Darwin est-il dangereux ?

Un article de Wikipédia, l'encyclopédie libre.

Darwin est-il dangereux ?
Nombre de pages 586
ISBN 978-0-684-80290-9

Darwin est-il dangereux ? L'évolution et le sens de la vie (en anglais Darwin's Dangerous Idea: Evolution and the Meanings of Life) est un livre du philosophe Daniel Dennett publié en 1995, dans lequel l'auteur examine certaines des répercussions de la théorie darwinienne.

Daniel Dennett y défend que la sélection naturelle est un processus aveugle, qui est néanmoins suffisamment puissant pour expliquer l'évolution de la vie. La découverte de Darwin était que la génération de la vie fonctionnait de manière algorithmique, que les processus derrière elle fonctionnaient de telle manière que, étant donné ces processus, les résultats vers lesquels ils tendent doivent l'être.

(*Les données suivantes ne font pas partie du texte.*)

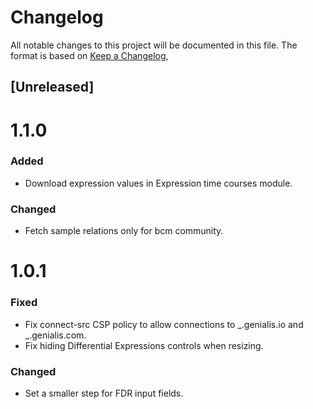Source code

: # Changelog

All notable changes to this project will be documented in this file.
The format is based on [Keep a Changelog](https://keepachangelog.com/en/1.0.0/),

## [Unreleased]

# 1.1.0

### Added

-   Download expression values in Expression time courses module.

### Changed

-   Fetch sample relations only for bcm community.

# 1.0.1

### Fixed

-   Fix connect-src CSP policy to allow connections to _.genialis.io and _.genialis.com.
-   Fix hiding Differential Expressions controls when resizing.

### Changed

-   Set a smaller step for FDR input fields.
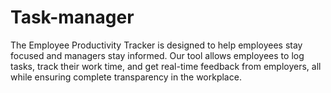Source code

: # Task-manager
The Employee Productivity Tracker is designed to help employees stay focused and managers stay informed. Our tool allows employees to log tasks, track their work time, and get real-time feedback from employers, all while ensuring complete transparency in the workplace.
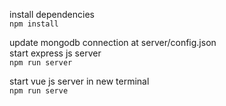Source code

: install dependencies <br>
``
npm install
``

update mongodb connection at server/config.json <br>
start express js server <br>
``
npm run server
``

start vue js server in new terminal <br>
``
npm run serve
``

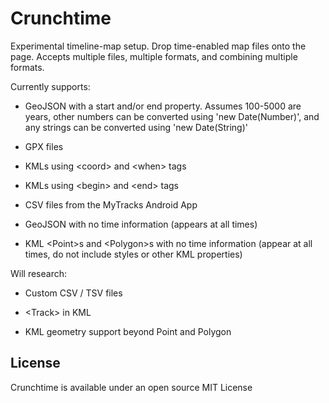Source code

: # Crunchtime

Experimental timeline-map setup. Drop time-enabled map files onto the page. Accepts multiple files, multiple formats, and combining multiple formats.

Currently supports:

* GeoJSON with a start and/or end property. Assumes 100-5000 are years, other numbers can be converted using 'new Date(Number)', and any strings can be converted using 'new Date(String)'

* GPX files

* KMLs using &lt;coord&gt; and &lt;when&gt; tags

* KMLs using &lt;begin&gt; and &lt;end&gt; tags

* CSV files from the MyTracks Android App

* GeoJSON with no time information (appears at all times)

* KML &lt;Point&gt;s and &lt;Polygon&gt;s with no time information (appear at all times, do not include styles or other KML properties)

Will research:

* Custom CSV / TSV files

* &lt;Track&gt; in KML

* KML geometry support beyond Point and Polygon

## License

Crunchtime is available under an open source MIT License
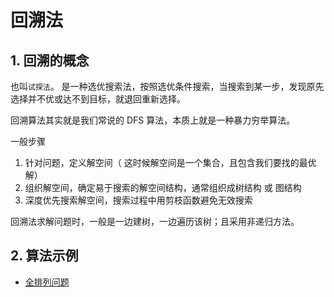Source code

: # 回溯法

## 1. 回溯的概念
也叫`试探法`。 是一种选优搜索法，按照选优条件搜索，当搜索到某一步，发现原先选择并不优或达不到目标，就退回重新选择。

回溯算法其实就是我们常说的 DFS 算法，本质上就是一种暴力穷举算法。

一般步骤
1. 针对问题，定义解空间（ 这时候解空间是一个集合，且包含我们要找的最优解） 
2. 组织解空间，确定易于搜索的解空间结构，通常组织成树结构 或 图结构 
3. 深度优先搜索解空间，搜索过程中用剪枝函数避免无效搜索


回溯法求解问题时，一般是一边建树，一边遍历该树；且采用非递归方法。


## 2. 算法示例
- [全排列问题](../src/main/java/_04回溯法/_01全排列问题.java)

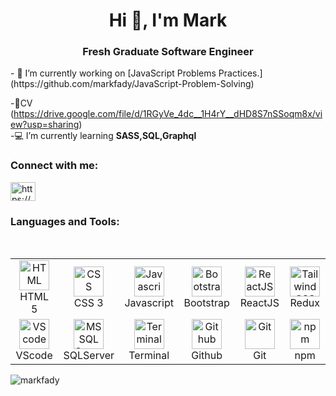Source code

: <h1 align="center">Hi 👋, I'm Mark</h1> <h3 align="center">Fresh Graduate Software Engineer</h3> - 🔭 I’m currently working on [JavaScript Problems Practices.]
(https://github.com/markfady/JavaScript-Problem-Solving)                                                                                                      

-:page_with_curl:CV (https://drive.google.com/file/d/1RGyVe_4dc__1H4rY__dHD8S7nSSoqm8x/view?usp=sharing)                                                          
-:computer:	 I’m currently learning **SASS,SQL,Graphql**  
                                                                                                                                                                         
 <h3 align="left">Connect with me:</h3> <p align="left"> <a href="https://linkedin.com/in/mark-fady" target="blank"><img align="center" src="https://raw.githubusercontent.com/rahuldkjain/github-profile-readme-generator/master/src/images/icons/Social/linked-in-alt.svg" alt="https://www.linkedin.com/in/mark-fady/" height="30" width="40" /></a> </p>
 
### Languages and Tools:

 <Br>
 <table>
  <tr>
   <td align="center" width="96">
      <a href="#">
        <img src="https://upload.wikimedia.org/wikipedia/commons/6/61/HTML5_logo_and_wordmark.svg" width="48" height="48" alt="HTML" />
      </a>
      <br>HTML 5
    </td>
     <td align="center" width="96">
      <a href="#">
        <img src="https://upload.wikimedia.org/wikipedia/commons/d/d5/CSS3_logo_and_wordmark.svg" width="48" height="48" alt="CSS" />
      </a>
      <br>CSS 3
    </td>
  <td align="center" width="96">
      <a href="#">
        <img src="https://upload.wikimedia.org/wikipedia/commons/9/99/Unofficial_JavaScript_logo_2.svg" width="48" height="48" alt="Javascript" />
      </a>
      <br>Javascript
    </td>
      <td align="center" width="96">
      <a href="#" >
        <img src="https://upload.wikimedia.org/wikipedia/commons/b/b2/Bootstrap_logo.svg" width="48" height="48" alt="Bootstrap" />
      </a>
      <br>Bootstrap
    </td>
    <td align="center" width="96">
      <a href="#">
        <img src="https://www.vectorlogo.zone/logos/reactjs/reactjs-icon.svg" width="48" height="48" alt="ReactJS" />
      </a>
      <br>ReactJS
    </td>
    <td align="center" width="96">
      <a href="#" >
        <img src="https://cdn.worldvectorlogo.com/logos/redux.svg" width="48" height="48" alt="TailwindCSS" />
      </a>
      <br>Redux
    </td>
    <tr/>
   <tr>
       <td align="center"  width="96">
      <a href="#">
        <img src="https://upload.wikimedia.org/wikipedia/commons/9/9a/Visual_Studio_Code_1.35_icon.svg" width="48" height="48" alt="VScode" />
      </a>
      <br>VScode
    </td>
         <td align="center"  width="96">
      <a href="#">
        <img src="https://cdn.worldvectorlogo.com/logos/microsoft-sql-server-1.svg" width="48" height="48" alt="MS SQL Server" />
      </a>
      <br>SQLServer
    </td>
    <td align="center" width="96">
      <a href="#">
        <img src="https://cdn.worldvectorlogo.com/logos/terminal-1.svg" width="48" height="48" alt="Terminal" />
      </a>
      <br>Terminal
    </td>
    <td align="center"  width="96">
      <a href="#">
        <img src="https://github.githubassets.com/images/modules/logos_page/Octocat.png" width="48" height="48" alt="Github" />
      </a>
      <br>Github
    </td>
    <td align="center" width="96">
      <a href="#">
        <img src="https://upload.wikimedia.org/wikipedia/commons/e/e0/Git-logo.svg" width="48" height="48" alt="Git" />
      </a>
      <br>Git
    </td>
      <td align="center"  width="96">
      <a href="#">
        <img src="https://upload.wikimedia.org/wikipedia/commons/d/db/Npm-logo.svg" width="48" height="48" alt="npm" />
      </a>
      <br>npm
</table>


 </p> <p><img align="center" src="https://github-readme-streak-stats.herokuapp.com/?user=markfady&" alt="markfady" /></p>
  


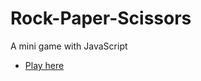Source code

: # Rock-Paper-Scissors
A mini game with JavaScript

- [Play here](https://phunlhce150297.github.io/Rock-Paper-Scissors/)
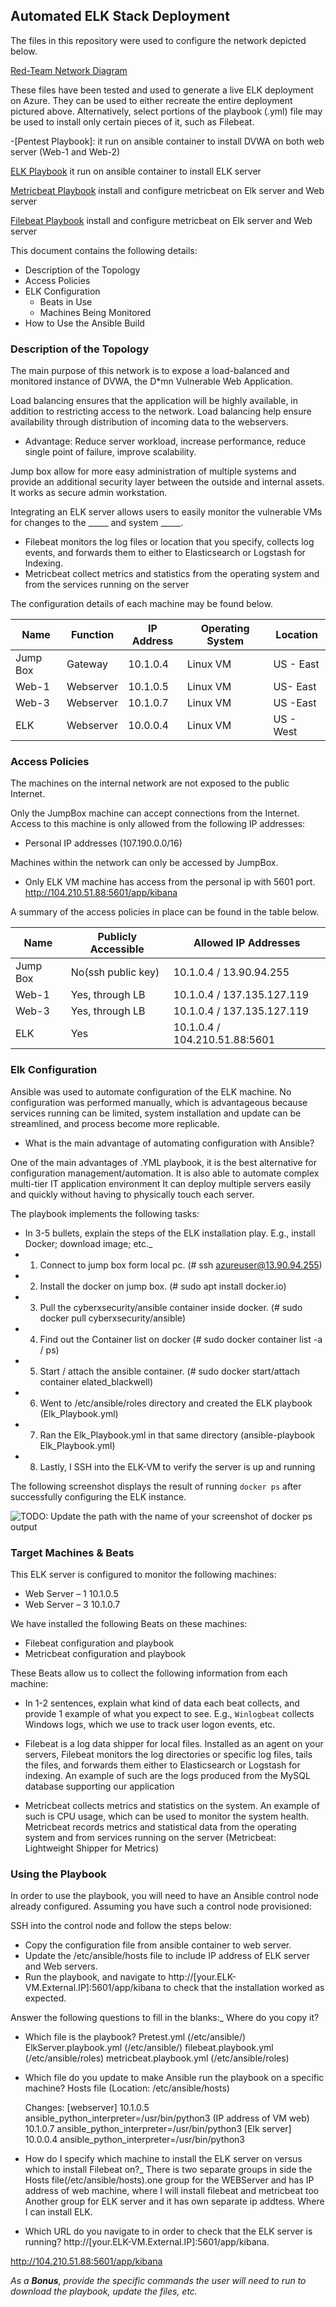## Automated ELK Stack Deployment

The files in this repository were used to configure the network depicted below.

[Red-Team Network Diagram](https://github.com/DhawalPandya/CyberSecurity/blob/main/Elk-Stack-Diagram/RedTeam-Diagram.JPG)

These files have been tested and used to generate a live ELK deployment on Azure. They can be used to either recreate the entire deployment pictured above. Alternatively, select portions of the playbook (.yml) file may be used to install only certain pieces of it, such as Filebeat.

  -[Pentest Playbook]: it run on ansible container to install DVWA on both web server (Web-1 and Web-2) 
  
 [ELK Playbook](https://github.com/DhawalPandya/CyberSecurity/blob/main/Ansible-Playbook/ELK-Playbook.yml) it run on ansible container to install ELK server
  
 [Metricbeat Playbook](https://github.com/DhawalPandya/CyberSecurity/blob/main/Ansible-Playbook/Filebeat-Playbook.yml) install and configure metricbeat on Elk server and Web server
 
 [Filebeat Playbook](https://github.com/DhawalPandya/CyberSecurity/blob/main/Ansible-Playbook/Filebeat-Playbook.yml) install and configure metricbeat on Elk server and Web server 
  
  
This document contains the following details:
- Description of the Topology
- Access Policies
- ELK Configuration
  - Beats in Use
  - Machines Being Monitored
- How to Use the Ansible Build


### Description of the Topology

The main purpose of this network is to expose a load-balanced and monitored instance of DVWA, the D*mn Vulnerable Web Application.

Load balancing ensures that the application will be highly available, in addition to restricting access to the network. Load balancing help ensure availability through distribution of incoming data to the webservers.
- Advantage: Reduce server workload, increase performance, reduce single point of failure, improve scalability.

Jump box allow for more easy administration of multiple systems and provide an additional security layer between the outside and internal assets. It works as secure admin workstation.

Integrating an ELK server allows users to easily monitor the vulnerable VMs for changes to the _____ and system _____.
- Filebeat monitors the log files or location that you specify, collects log events, and forwards them to either to Elasticsearch or Logstash for Indexing.
- Metricbeat collect metrics and statistics from the operating system and from the services running on the server

The configuration details of each machine may be found below.

| Name     | Function | IP Address | Operating System |Location   |	
|----------|----------|------------|------------------|---------  |
| Jump Box | Gateway  | 10.1.0.4   | Linux VM         |US - East  |
| Web-1    |Webserver | 10.1.0.5   | Linux VM         |US- East   |
| Web-3    |Webserver | 10.1.0.7   | Linux VM         |US -East   |
| ELK      |Webserver | 10.0.0.4   | Linux VM         |US - West  |

### Access Policies

The machines on the internal network are not exposed to the public Internet. 

Only the JumpBox machine can accept connections from the Internet. Access to this machine is only allowed from the following IP addresses:
- Personal IP addresses (107.190.0.0/16)

Machines within the network can only be accessed by JumpBox.
- Only ELK VM machine has access from the personal ip with 5601 port. http://104.210.51.88:5601/app/kibana

A summary of the access policies in place can be found in the table below.

| Name     | Publicly Accessible | Allowed IP Addresses 	     |
|----------|---------------------|-------------------------------|
| Jump Box | No(ssh public key)  | 10.1.0.4 / 13.90.94.255	     |
| Web-1    | Yes, through LB     | 10.1.0.4 / 137.135.127.119    |                     	
| Web-3    | Yes, through LB     | 10.1.0.4 / 137.135.127.119    |
| ELK      |  Yes                | 10.1.0.4 / 104.210.51.88:5601 |

### Elk Configuration

Ansible was used to automate configuration of the ELK machine. No configuration was performed manually, which is advantageous because services running can be limited, system installation and update can be streamlined, and process become more replicable.
- What is the main advantage of automating configuration with Ansible?

One of the main advantages of .YML playbook, it is the best alternative for configuration management/automation.
It is also able to automate complex multi-tier IT application environment
It can deploy multiple servers easily and quickly without having to physically touch each server.


The playbook implements the following tasks:
- In 3-5 bullets, explain the steps of the ELK installation play. E.g., install Docker; download image; etc._
- 1.	Connect to jump box form local pc. (# ssh azureuser@13.90.94.255) 
- 2.	Install the docker on jump box. (# sudo apt install docker.io) 
- 3.	Pull the cyberxsecurity/ansible container inside docker. (# sudo docker pull cyberxsecurity/ansible)
- 4.	Find out the Container list on docker (# sudo docker container list -a / ps)
- 5.	Start / attach the ansible container. (# sudo docker start/attach container elated_blackwell)
- 6.	Went to /etc/ansible/roles directory and created the ELK playbook (Elk_Playbook.yml)
- 7.	Ran the Elk_Playbook.yml in that same directory (ansible-playbook Elk_Playbook.yml)
- 8.	Lastly, I SSH into the ELK-VM to verify the server is up and running

The following screenshot displays the result of running `docker ps` after successfully configuring the ELK instance.

![TODO: Update the path with the name of your screenshot of docker ps output](Images/docker_ps_output.png)

### Target Machines & Beats
This ELK server is configured to monitor the following machines:
- Web Server – 1		10.1.0.5
- Web Server – 3		10.1.0.7

We have installed the following Beats on these machines:
- Filebeat configuration and playbook
- Metricbeat configuration and playbook


These Beats allow us to collect the following information from each machine:
- In 1-2 sentences, explain what kind of data each beat collects, and provide 1 example of what you expect to see. E.g., `Winlogbeat` collects Windows logs, which we use to track user logon events, etc.

- Filebeat is a log data shipper for local files. Installed as an agent on your servers, Filebeat monitors the log directories or specific log files, tails the files, and forwards them either to Elasticsearch or Logstash for indexing. An example of such are the logs produced from the MySQL database supporting our application

- Metricbeat collects metrics and statistics on the system. An example of such is CPU usage, which can be used to monitor the system health. Metricbeat records metrics and statistical data from the operating system and from services running on the server (Metricbeat: Lightweight Shipper for Metrics)


### Using the Playbook
In order to use the playbook, you will need to have an Ansible control node already configured. Assuming you have such a control node provisioned: 

SSH into the control node and follow the steps below:
- Copy the configuration file from ansible container to web server.
- Update the /etc/ansible/hosts file to include IP address of ELK server and Web servers.
- Run the playbook, and navigate to http://[your.ELK-VM.External.IP]:5601/app/kibana to check that the installation worked as expected.

Answer the following questions to fill in the blanks:_ Where do you copy it?
- Which file is the playbook?
  Pretest.yml (/etc/ansible/)
  ElkServer.playbook.yml (/etc/ansible/)
  filebeat.playbook.yml (/etc/ansible/roles)
  metricbeat.playbook.yml (/etc/ansible/roles)
  
   
- Which file do you update to make Ansible run the playbook on a specific machine? 
  Hosts file (Location: /etc/ansible/hosts)
	
	Changes: [webserver]
	10.1.0.5 ansible_python_interpreter=/usr/bin/python3 (IP address of VM web)
	10.1.0.7 ansible_python_interpreter=/usr/bin/python3
			[Elk server]
	10.0.0.4 ansible_python_interpreter=/usr/bin/python3  

- How do I specify which machine to install the ELK server on versus which to install Filebeat on?_
  There is two separate groups in side the Hosts file(/etc/ansible/hosts).one group for the WEBServer and has IP address of web machine, where I will install filebeat and metricbeat too Another group for ELK server and it has own separate ip addtess. Where I can install ELK. 

- Which URL do you navigate to in order to check that the ELK server is running?
 http://[your.ELK-VM.External.IP]:5601/app/kibana.
 
 http://104.210.51.88:5601/app/kibana

_As a **Bonus**, provide the specific commands the user will need to run to download the playbook, update the files, etc._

Ces affirmations ont suscité de nombreux débats et discussions dans le grand public. Le livre était finaliste pour le prix national du livre 1995 dans la non-fiction[1] et le prix 1996 Pulitzer pour la non-fiction générale[2].

Contexte[modifier | modifier le code]

Le livre précédent de Daniel Dennett était La Conscience expliquée (1991). Il a noté l'inconfort avec le darwinisme non seulement chez les laïcs, mais aussi chez les universitaires et a décidé qu'il était temps d'écrire un livre traitant du sujet. Darwin est-il dangereux ? n'est pas censée être une œuvre scientifique, mais plutôt un livre interdisciplinaire ; Dennett admet qu'il ne comprend pas lui-même tous les détails scientifiques. Il entre dans un niveau de détail modéré, mais laisse au lecteur le soin d'approfondir s'il le souhaite, en fournissant des références à cette fin.

En écrivant le livre, Dennett voulait «amener les penseurs d'autres disciplines à prendre au sérieux la théorie évolutionniste, leur montrer comment ils l'ont sous-estimée et leur montrer pourquoi ils ont écouté les mauvaises sirènes». Pour ce faire, il raconte une histoire, principalement originale, mais qui comprend des éléments de son travail précédent.

Dennett a enseigné lors d'un séminaire de premier cycle à l'Université Tufts sur Darwin et la philosophie ; cette présentation reprenait la plupart des idées du livre. Il a également eu l'aide de collègues et d'autres universitaires, dont certains ont lu les ébauches du livre, notamment Richard Dawkins, David Haig, Douglas Hofstadter, Nick Humphrey, Ray Jackendoff, Philip Kitcher, Justin Leiber, Ernst Mayr, Steven Pinker et Kim Sterelny. Le livre est dédié à Willard Van Orman Quine, "professeur et ami"[3].

Synopsis[modifier | modifier le code]

Partie I : Commencer au milieu[modifier | modifier le code]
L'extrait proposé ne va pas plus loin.